**Task**
Return every line of the data below that includes the string "missing".

**Records**
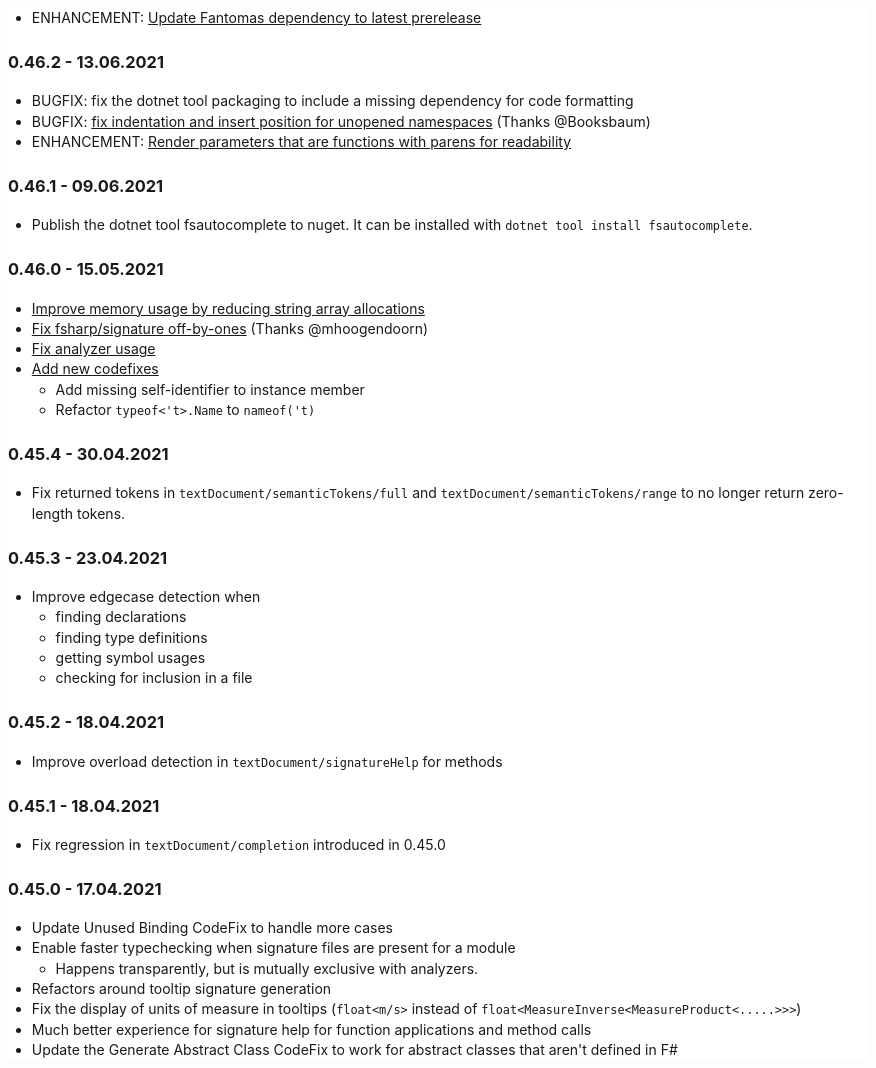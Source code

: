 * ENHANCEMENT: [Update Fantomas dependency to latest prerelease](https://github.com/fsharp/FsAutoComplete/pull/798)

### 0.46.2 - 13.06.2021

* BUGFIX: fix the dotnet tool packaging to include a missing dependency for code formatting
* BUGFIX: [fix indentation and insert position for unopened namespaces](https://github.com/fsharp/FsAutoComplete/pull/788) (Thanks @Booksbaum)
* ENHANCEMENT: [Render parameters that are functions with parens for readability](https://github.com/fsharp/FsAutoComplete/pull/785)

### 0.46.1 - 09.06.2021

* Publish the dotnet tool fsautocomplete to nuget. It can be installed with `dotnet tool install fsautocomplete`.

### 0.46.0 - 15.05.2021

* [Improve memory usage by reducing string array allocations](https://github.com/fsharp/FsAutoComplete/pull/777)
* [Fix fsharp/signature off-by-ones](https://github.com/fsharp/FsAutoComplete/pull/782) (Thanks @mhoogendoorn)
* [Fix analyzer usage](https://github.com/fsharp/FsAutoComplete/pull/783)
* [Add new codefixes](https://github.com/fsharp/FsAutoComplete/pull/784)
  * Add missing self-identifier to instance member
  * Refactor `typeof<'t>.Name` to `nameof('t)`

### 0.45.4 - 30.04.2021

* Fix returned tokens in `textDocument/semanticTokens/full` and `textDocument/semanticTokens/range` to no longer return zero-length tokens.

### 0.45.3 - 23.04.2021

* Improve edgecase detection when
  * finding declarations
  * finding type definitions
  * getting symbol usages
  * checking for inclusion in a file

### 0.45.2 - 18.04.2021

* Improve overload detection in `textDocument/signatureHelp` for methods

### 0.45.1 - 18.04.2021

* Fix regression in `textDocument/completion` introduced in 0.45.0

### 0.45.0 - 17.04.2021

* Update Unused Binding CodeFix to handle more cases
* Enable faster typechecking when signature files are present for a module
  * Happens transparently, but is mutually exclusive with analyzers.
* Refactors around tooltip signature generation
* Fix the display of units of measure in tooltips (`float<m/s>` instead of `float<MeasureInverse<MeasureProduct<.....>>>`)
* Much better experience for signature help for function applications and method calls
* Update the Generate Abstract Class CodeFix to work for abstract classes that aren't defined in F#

--

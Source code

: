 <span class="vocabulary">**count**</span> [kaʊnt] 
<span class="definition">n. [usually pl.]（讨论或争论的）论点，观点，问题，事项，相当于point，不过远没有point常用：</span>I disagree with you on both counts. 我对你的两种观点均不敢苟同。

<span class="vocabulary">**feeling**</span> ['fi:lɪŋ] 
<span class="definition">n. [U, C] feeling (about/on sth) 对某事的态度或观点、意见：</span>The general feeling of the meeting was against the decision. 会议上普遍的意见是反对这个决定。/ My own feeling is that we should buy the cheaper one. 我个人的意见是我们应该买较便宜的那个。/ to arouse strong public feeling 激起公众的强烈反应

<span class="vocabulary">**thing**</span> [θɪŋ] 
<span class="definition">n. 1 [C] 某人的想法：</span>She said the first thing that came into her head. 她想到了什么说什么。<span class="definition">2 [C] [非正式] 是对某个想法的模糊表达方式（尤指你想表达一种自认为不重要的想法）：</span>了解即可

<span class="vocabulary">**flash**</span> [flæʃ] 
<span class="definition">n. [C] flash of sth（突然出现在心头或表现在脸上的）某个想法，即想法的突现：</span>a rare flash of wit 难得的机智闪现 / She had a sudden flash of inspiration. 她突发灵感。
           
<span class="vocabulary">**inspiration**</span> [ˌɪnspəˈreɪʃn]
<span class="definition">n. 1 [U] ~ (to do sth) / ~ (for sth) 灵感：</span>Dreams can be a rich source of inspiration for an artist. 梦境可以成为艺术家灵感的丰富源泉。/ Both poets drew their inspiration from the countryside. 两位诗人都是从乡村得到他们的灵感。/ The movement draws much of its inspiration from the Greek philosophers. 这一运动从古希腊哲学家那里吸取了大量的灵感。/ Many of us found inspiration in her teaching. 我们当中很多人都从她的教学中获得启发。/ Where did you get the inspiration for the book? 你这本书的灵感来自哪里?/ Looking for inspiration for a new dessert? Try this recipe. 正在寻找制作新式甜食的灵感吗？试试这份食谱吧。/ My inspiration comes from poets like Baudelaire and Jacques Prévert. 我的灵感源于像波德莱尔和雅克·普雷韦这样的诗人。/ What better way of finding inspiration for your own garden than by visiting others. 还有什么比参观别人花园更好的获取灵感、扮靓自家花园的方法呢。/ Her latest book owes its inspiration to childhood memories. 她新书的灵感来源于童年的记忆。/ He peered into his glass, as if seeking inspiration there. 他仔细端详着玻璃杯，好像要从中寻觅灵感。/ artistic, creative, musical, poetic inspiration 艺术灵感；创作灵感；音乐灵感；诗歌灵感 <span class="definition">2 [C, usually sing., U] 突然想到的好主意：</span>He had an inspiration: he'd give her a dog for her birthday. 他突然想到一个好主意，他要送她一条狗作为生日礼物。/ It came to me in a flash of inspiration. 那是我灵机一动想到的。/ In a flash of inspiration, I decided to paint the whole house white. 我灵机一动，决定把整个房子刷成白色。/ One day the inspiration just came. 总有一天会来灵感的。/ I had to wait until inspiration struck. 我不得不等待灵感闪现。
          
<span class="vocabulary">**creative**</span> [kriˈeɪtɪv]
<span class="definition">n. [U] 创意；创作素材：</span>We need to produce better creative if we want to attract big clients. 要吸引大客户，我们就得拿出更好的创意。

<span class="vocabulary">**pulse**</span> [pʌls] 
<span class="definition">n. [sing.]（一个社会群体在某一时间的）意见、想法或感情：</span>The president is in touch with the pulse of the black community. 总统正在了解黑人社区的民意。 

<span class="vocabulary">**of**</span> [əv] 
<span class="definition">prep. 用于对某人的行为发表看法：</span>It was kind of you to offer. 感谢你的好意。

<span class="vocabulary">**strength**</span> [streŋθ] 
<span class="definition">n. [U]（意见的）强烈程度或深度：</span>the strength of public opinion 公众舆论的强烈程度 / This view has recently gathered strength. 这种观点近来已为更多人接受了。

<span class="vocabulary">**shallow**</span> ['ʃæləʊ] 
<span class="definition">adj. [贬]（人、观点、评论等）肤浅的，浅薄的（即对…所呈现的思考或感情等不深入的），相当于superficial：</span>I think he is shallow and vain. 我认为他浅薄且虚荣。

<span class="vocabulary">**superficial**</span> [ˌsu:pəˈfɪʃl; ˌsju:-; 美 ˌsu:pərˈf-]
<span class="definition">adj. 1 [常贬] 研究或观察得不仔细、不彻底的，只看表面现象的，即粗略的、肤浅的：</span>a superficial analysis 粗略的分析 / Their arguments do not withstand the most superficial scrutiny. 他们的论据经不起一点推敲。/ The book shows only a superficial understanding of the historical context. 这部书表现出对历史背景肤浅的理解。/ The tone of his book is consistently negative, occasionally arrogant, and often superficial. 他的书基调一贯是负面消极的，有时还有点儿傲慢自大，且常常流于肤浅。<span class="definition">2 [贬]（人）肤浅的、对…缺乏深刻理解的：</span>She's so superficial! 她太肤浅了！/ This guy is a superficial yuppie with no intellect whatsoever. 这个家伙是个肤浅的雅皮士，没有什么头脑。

**Solution for this problem**
* BUGFIX: fix the dotnet tool packaging to include a missing dependency for code formatting
  * Add missing self-identifier to instance member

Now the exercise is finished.